On Friday The New York Times included a continuing education ‘special section’ in their print edition. In the lead article ‘That’s Edutainment’ reporter Greg Beato described the growing phenomenon of “the academization of leisure: casual learning propelled by web culture, a new economy and boomers with money.”
In a companion article, Peder Zane asked the question, “If you can know it all, how come you don’t?” He goes on to report on Jonathan Haber, a “52 year old from Lexington, Massachusetts” who is attempting to “meet all the standard requirements for a bachelor of arts degree in a single year.” And he is doing it by selecting from a menu of online offerings from Harvard, Yale and Stanford, chronicling his experience in a book and of course, online.
This past week folks came together to discuss ideas at the annual TED conference and celebrate music, film and interactive at SXSW.
You may categorize all these formal and informal experiences as ‘edutainment’, but I would suggest that lifelong learning, often promised, is finally here. And the topics discussed are widely relevant to today’s workplace.
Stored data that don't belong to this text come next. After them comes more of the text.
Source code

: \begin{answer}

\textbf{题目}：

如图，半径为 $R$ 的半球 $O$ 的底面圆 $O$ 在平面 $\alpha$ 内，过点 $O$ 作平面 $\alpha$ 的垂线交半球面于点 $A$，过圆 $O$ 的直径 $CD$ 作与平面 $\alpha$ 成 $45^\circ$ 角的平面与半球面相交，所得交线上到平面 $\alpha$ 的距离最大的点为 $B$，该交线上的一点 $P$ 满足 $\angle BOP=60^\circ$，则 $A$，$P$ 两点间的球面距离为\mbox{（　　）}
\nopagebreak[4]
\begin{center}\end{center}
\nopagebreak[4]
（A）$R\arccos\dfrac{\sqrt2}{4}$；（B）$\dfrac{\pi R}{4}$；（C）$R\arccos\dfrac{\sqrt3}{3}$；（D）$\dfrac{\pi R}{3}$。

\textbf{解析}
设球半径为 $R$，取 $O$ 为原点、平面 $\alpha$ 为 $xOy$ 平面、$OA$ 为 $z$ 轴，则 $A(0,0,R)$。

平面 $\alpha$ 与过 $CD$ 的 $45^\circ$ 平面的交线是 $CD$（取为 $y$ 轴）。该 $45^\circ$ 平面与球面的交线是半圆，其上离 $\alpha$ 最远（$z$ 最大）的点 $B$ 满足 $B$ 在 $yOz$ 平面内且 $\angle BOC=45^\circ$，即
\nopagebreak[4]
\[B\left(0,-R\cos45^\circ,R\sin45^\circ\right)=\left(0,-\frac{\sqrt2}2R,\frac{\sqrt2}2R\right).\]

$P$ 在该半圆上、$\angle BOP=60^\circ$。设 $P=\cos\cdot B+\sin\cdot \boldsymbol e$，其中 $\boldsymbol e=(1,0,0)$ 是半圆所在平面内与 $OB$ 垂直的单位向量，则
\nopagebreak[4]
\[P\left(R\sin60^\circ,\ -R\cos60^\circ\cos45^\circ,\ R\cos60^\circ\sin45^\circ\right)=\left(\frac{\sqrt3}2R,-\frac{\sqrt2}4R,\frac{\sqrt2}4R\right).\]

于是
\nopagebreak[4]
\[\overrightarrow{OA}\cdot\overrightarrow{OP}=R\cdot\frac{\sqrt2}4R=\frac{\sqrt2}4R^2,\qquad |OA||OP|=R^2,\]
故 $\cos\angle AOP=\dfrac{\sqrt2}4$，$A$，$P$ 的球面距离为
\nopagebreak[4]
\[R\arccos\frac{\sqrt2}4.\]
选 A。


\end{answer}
Visit the TED website and access presentations recorded at the conference. One of the most compelling, Monica Lewinsky on our ‘culture of humiliation’. The Washington Post political reporter Chris Cillizza summarized the key point of her talk: “For nearly two decades now, we have slowly been sowing the seeds of shame and public humiliation in our cultural soil. Gossip Web sites, paparazzi, reality programming, politics, news outlets and sometimes hackers traffic in shame. Public humiliation as a blood sport has to stop. We need to return to a long-held value of compassion and empathy.”
And on the SXSW site, you can view film maker Ava DuVernay encouraging her audience to pay attention to their intention. She takes the audience on a narrative of her early success and then cautions from experience: “The dreams were too small. If your dream only includes you, its too small. If that dream is just about the thing you want to accomplish and you don’t even know why you want it…it’s to small…When you win awards and the light is on you, that’s not gonna be enough. If we limit our visions to those things outside of us to validate us, we’re making an intentional error that might very well bring the outside thing you want, but will bring hollow in the end.”
Online, lifelong learning allows us to make connections beyond our comfort zone, sparking new ideas and important conversations.
The availability of a variety of content online in a global economy where the majority does not have access to the innovators and great thinkers is a good thing. It’s a source of career inspiration for the young, professional development for the worker and sustained intellectual engagement for the retired.
Closing the week, David Remnick in his ‘Sunday with the New Yorker’ email recommends a selection of stories from The New Yorker archive on ‘The Creative Life’ including a 2007 profile of the British graffiti artist Banksy.